This problem is really weird. I have to explain why MVT applies for f(x)=2sinx-sin2x on the closed interval 7pi,8pi and then determine all values of c in the interval (7pi,8pi) that satisfies the conclusion of the theorem. However, the condition of MVT is that the function is continous, but the domain of the function is (-pi, 3pi), technically implicating that the function in discontinous on the interval (7pi,8pi). So how would I solve this problem?
why do you think the domain is from -pi to 3pi ? I think it is all real x
df/dx = 2 cos x -2 cos 2x (hoping you did not mean sin^2x)
at 7 pi
2sin 7pi = 0
in fact sin any number of pis is zero
so we are looking for where the slope is 0
that is where cos x = cos2x
well, that is true when cos x = 0
which is pi/2 + 2 pi n and 3 pi/2 + 2 pi n
between
7 pi and 8 pi that is
14 pi/2 + pi/2 = 15 pi/2
14pi/2 + 3pi/2 = 17 pi/2
I see. I thought it was -pi to 3pi because the period was 2pi when I was inputting the domain and range.
So to reiterate, the values of c that satisfy the conclusion of the theorem are 15pi/2 and 17pi/2?
f(x)=2sinx-sin2x
f(7pi) = 0
f(8pi) = 0
f(x) is continuous.
So, it satisfies the MVT. In fact, it satisfies Rolle's Theorem.
(f(8pi)-f(7pi))/(8pi-7pi) = 0
f'(x) = 2cosx - 2cos(2x)
= 2cosx - 2(2cos^2x-1)
= -4cos^2x + 2cosx + 2
= -2(2cos^2x - cosx - 1)
= -2(2cosx+1)(cosx-1)
So, you want c such that f'(c) = 0
cosx = -1/2: x = pi/3+7pi = 22pi/3
or
cosx = 1: x = 8pi
We want x in the interval (7pi,8pi), so that means x = 22pi/3 ? 23.03
http://www.wolframalpha.com/input/?i=2sinx-sin2x,+7pi+%3C%3D+x+%3C%3D+8pi
cos x =cos 2x
cos 2x = cos^2x -sin^2 x
where does cos^2x -(1-cos^2x) =cos x cos x = 2 cos^2x-1
2 cos^2x -cos x - 1 = 0
(2 cos x +1)(cos x -1) = 0
cos x = 1 or cos x = -1/2
x = 0 or 2 pi n
or x = 2 pi/3 +2 pi n
To explain why the Mean Value Theorem (MVT) applies for the function f(x) = 2sin(x) - sin(2x) on the closed interval [7π, 8π], and determine the values of c that satisfy the conclusion of the theorem, we need to address the issue of continuity.
While the domain of the function f(x) is (-π, 3π), it doesn't necessarily imply that the function is discontinuous on the interval (7π, 8π). The function might extend beyond its domain and still remain continuous on the closed interval [7π, 8π]. Therefore, it's important to examine the behavior of the function f(x) in that specific interval.
To determine if the function is continuous on the interval (7π, 8π), you need to check three conditions:
1. The function is defined at every point in the interval.
2. The limit from the left and the limit from the right exist and are equal at every point in the interval.
3. The function value at each endpoint of the interval is equal to the limit from the left and the limit from the right.
If all three conditions are satisfied, the function is continuous on the interval.

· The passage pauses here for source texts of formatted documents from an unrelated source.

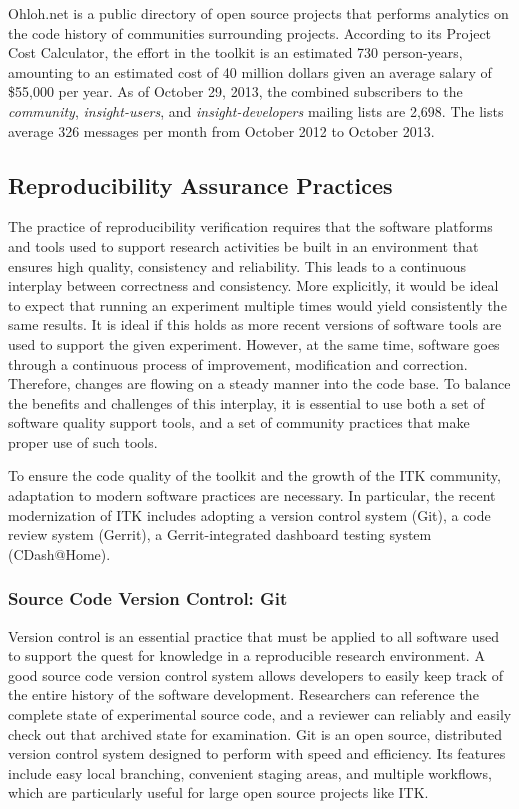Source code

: \documentclass{frontiersENG} %
\begin{document}
Ohloh.net \cite{OhlohITK2013} is a public directory of open source projects
that performs analytics on the code history of communities surrounding
projects. According to its Project Cost Calculator, the effort in the toolkit
is an estimated 730 person-years, amounting to an estimated cost of 40 million
dollars given an average salary of \$55,000 per year.  As of October 29, 2013,
the combined subscribers to the \textit{community}, \textit{insight-users}, and
\textit{insight-developers} mailing lists are 2,698.  The lists average 326
messages per month from October 2012 to October 2013.


\subsection{Reproducibility Assurance Practices}
The practice of reproducibility verification requires that the software
platforms and tools used to support research activities be built in an
environment that ensures high quality, consistency and reliability. This
leads to a continuous interplay between correctness and consistency. More
explicitly, it would be ideal to expect that running an experiment multiple times
would yield consistently the same results. It is ideal if this holds as more
recent versions of software tools are used to support the given experiment.
However, at the same time, software goes through a continuous process of
improvement, modification and correction. Therefore, changes are flowing on a
steady manner into the code base. To balance the benefits and challenges of
this interplay, it is essential to use both a set of software quality support
tools, and a set of community practices that make proper use of such tools.

To ensure the code quality of the toolkit and the growth of the ITK community,
adaptation to modern software practices are necessary. In particular, the
recent modernization of ITK includes adopting a version control system (Git),
 a code review system (Gerrit), a Gerrit-integrated dashboard testing system
(CDash@Home).


\subsubsection{Source Code Version Control: Git}
Version control is an essential practice that must be applied to all software
used to support the quest for knowledge in a reproducible research environment.
A good source code version control system allows developers to easily keep
track of the entire history of the software development. Researchers can
reference the complete state of experimental source code, and a reviewer can
reliably and easily check out that archived state for examination.  Git is an
open source, distributed version control system designed to perform with speed
and efficiency. Its features include easy local branching, convenient staging
areas, and multiple workflows, which are particularly useful for large open
source projects like ITK.
\end{document}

Once you determine that the function is indeed continuous on (7π, 8π), you can apply the Mean Value Theorem, which states that if a function is continuous on a closed interval [a, b] and differentiable on the open interval (a, b), then there exists at least one value c in (a, b) where the derivative of the function is equal to the average rate of change of the function on the interval [a, b].
In other words, for the function f(x) on the closed interval [7π, 8π], there exists at least one value c in (7π, 8π) such that f'(c) = (f(8π) - f(7π))/(8π - 7π).

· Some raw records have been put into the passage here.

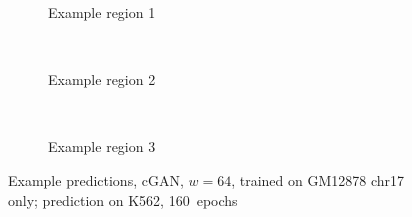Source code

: \begin{figure}[p] %
    \scriptsize{}
    \begin{subfigure}{\textwidth}
        \centering
        \caption{Example  region 1} \label{fig:results:GAN64-17single_r1}
    \end{subfigure}\\[3mm]
    \begin{subfigure}{\textwidth}
        \centering
        \caption{Example region 2} \label{fig:results:GAN64-17single_r2}
    \end{subfigure}\\[3mm]
    \begin{subfigure}{\textwidth}
        \centering
        \caption{Example region 3} \label{fig:results:GAN64-17single_r3}
    \end{subfigure}
    \caption{Example predictions, cGAN, $w=64$, trained on GM12878 chr17 only; prediction on K562, 160~epochs} 
     \label{fig:results:GAN64-17single_matrices}
\end{figure}
\clearpage

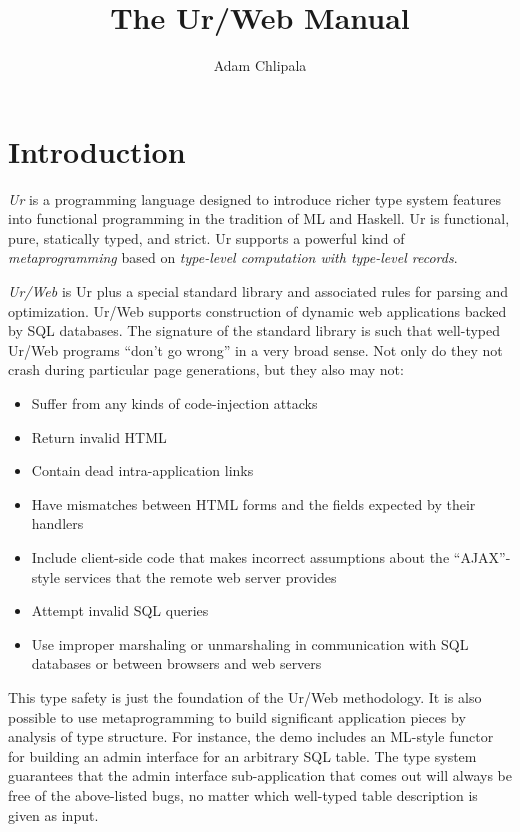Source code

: \documentclass{article}
\begin{document}
\title{The Ur/Web Manual}
\author{Adam Chlipala}

\maketitle

\tableofcontents


\section{Introduction}

\emph{Ur} is a programming language designed to introduce richer type system features into functional programming in the tradition of ML and Haskell.  Ur is functional, pure, statically typed, and strict.  Ur supports a powerful kind of \emph{metaprogramming} based on \emph{type-level computation with type-level records}.

\emph{Ur/Web} is Ur plus a special standard library and associated rules for parsing and optimization.  Ur/Web supports construction of dynamic web applications backed by SQL databases.  The signature of the standard library is such that well-typed Ur/Web programs ``don't go wrong'' in a very broad sense.  Not only do they not crash during particular page generations, but they also may not:

\begin{itemize}
\item Suffer from any kinds of code-injection attacks
\item Return invalid HTML
\item Contain dead intra-application links
\item Have mismatches between HTML forms and the fields expected by their handlers
\item Include client-side code that makes incorrect assumptions about the ``AJAX''-style services that the remote web server provides
\item Attempt invalid SQL queries
\item Use improper marshaling or unmarshaling in communication with SQL databases or between browsers and web servers
\end{itemize}

This type safety is just the foundation of the Ur/Web methodology.  It is also possible to use metaprogramming to build significant application pieces by analysis of type structure.  For instance, the demo includes an ML-style functor for building an admin interface for an arbitrary SQL table.  The type system guarantees that the admin interface sub-application that comes out will always be free of the above-listed bugs, no matter which well-typed table description is given as input.
\end{document}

To determine the values of c that satisfy the conclusion of the Mean Value Theorem, you can follow these steps:
1. Find the derivative of f(x) = 2sin(x) - sin(2x).

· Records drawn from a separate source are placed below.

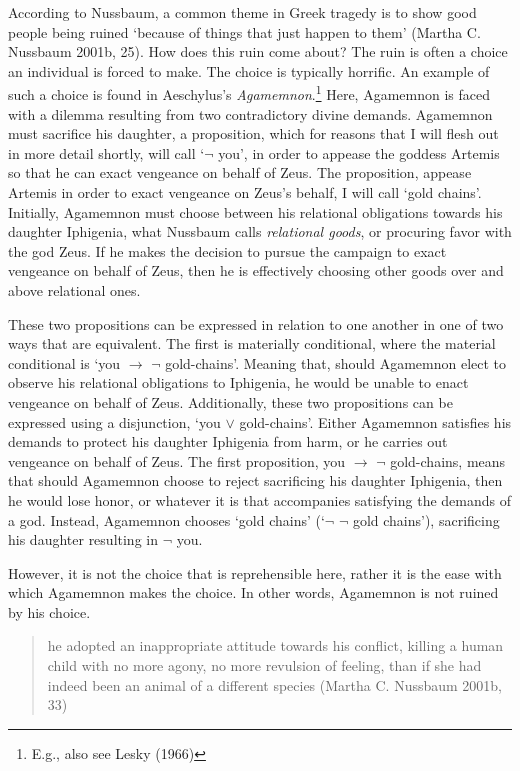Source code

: \documentclass[12pt]{book}
\theoremstyle{definition}
\theoremstyle{remark}
\begin{document}
According to Nussbaum, a common theme in Greek tragedy is to show good people being ruined `because of things that just happen to them' (Martha C. Nussbaum 2001b, 25). How does this ruin come about? The ruin is often a choice an individual is forced to make. The choice is typically horrific. An example of such a choice is found in Aeschylus's \emph{Agamemnon}.\footnote{E.g., also see Lesky (1966)} Here, Agamemnon is faced with a dilemma resulting from two contradictory divine demands. Agamemnon must sacrifice his daughter, a proposition, which for reasons that I will flesh out in more detail shortly, will call `\(\lnot\) you', in order to appease the goddess Artemis so that he can exact vengeance on behalf of Zeus. The proposition, appease Artemis in order to exact vengeance on Zeus's behalf, I will call `gold chains'. Initially, Agamemnon must choose between his relational obligations towards his daughter Iphigenia, what Nussbaum calls \emph{relational goods}, or procuring favor with the god Zeus. If he makes the decision to pursue the campaign to exact vengeance on behalf of Zeus, then he is effectively choosing other goods over and above relational ones.

These two propositions can be expressed in relation to one another in one of two ways that are equivalent. The first is materially conditional, where the material conditional is `you \(\rightarrow\) \(\lnot\) gold-chains'. Meaning that, should Agamemnon elect to observe his relational obligations to Iphigenia, he would be unable to enact vengeance on behalf of Zeus. Additionally, these two propositions can be expressed using a disjunction, `you \(\lor\) gold-chains'. Either Agamemnon satisfies his demands to protect his daughter Iphigenia from harm, or he carries out vengeance on behalf of Zeus. The first proposition, you \(\rightarrow\) \(\lnot\) gold-chains, means that should Agamemnon choose to reject sacrificing his daughter Iphigenia, then he would lose honor, or whatever it is that accompanies satisfying the demands of a god. Instead, Agamemnon chooses `gold chains' (`\(\lnot\) \(\lnot\) gold chains'), sacrificing his daughter resulting in \(\lnot\) you.

However, it is not the choice that is reprehensible here, rather it is the ease with which Agamemnon makes the choice. In other words, Agamemnon is not ruined by his choice.

\begin{quote}
he adopted an inappropriate attitude towards his conflict, killing a human child with no more agony, no more revulsion of feeling, than if she had indeed been an animal of a different species (Martha C. Nussbaum 2001b, 33)
\end{quote}
\end{document}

2. Evaluate the function at the endpoints of the interval, f(8π) and f(7π), and calculate the difference f(8π) - f(7π).
3. Calculate the difference between the endpoints of the interval, (8π - 7π).
4. Divide the difference in function values by the difference in x-values to find the average rate of change.
5. Set the derivative of f(x) equal to the average rate of change and solve for c.
By solving this equation, you can find all the values of c in the interval (7π, 8π) that satisfy the conclusion of the Mean Value Theorem.